• _Required action_
Look below for the line with "- Text editor - Neovim". Extract that line and each one after it through the last, word for word.

• _Data section_
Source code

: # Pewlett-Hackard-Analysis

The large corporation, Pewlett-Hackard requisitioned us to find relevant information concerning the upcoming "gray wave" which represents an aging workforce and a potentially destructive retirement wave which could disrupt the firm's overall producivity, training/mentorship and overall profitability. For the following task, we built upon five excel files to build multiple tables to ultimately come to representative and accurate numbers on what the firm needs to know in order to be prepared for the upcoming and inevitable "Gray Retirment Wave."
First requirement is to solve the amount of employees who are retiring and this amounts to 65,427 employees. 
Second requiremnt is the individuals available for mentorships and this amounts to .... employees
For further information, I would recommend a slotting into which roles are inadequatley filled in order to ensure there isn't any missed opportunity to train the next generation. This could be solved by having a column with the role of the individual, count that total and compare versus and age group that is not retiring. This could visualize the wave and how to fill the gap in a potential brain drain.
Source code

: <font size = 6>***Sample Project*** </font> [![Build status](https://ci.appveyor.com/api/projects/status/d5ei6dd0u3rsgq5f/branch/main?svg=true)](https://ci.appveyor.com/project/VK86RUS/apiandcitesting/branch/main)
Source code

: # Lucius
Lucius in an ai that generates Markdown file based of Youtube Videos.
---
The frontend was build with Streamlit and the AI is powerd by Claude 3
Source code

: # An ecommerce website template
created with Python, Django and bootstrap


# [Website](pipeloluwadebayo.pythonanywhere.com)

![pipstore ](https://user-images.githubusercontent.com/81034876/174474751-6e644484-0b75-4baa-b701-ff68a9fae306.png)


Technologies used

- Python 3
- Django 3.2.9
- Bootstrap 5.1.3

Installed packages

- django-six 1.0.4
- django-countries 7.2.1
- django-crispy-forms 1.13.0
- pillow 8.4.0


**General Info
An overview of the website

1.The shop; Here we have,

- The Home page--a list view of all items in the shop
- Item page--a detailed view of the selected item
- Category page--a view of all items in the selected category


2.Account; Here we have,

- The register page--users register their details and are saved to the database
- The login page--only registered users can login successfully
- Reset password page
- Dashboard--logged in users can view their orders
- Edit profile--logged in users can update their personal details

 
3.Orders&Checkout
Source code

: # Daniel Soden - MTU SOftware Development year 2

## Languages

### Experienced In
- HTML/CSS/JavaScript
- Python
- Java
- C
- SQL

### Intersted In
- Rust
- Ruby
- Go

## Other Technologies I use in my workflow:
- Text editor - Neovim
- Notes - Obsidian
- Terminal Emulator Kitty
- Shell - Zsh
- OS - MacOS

• _Answer below_
- Text editor - Neovim
- Notes - Obsidian
- Terminal Emulator Kitty
- Shell - Zsh
- OS - MacOS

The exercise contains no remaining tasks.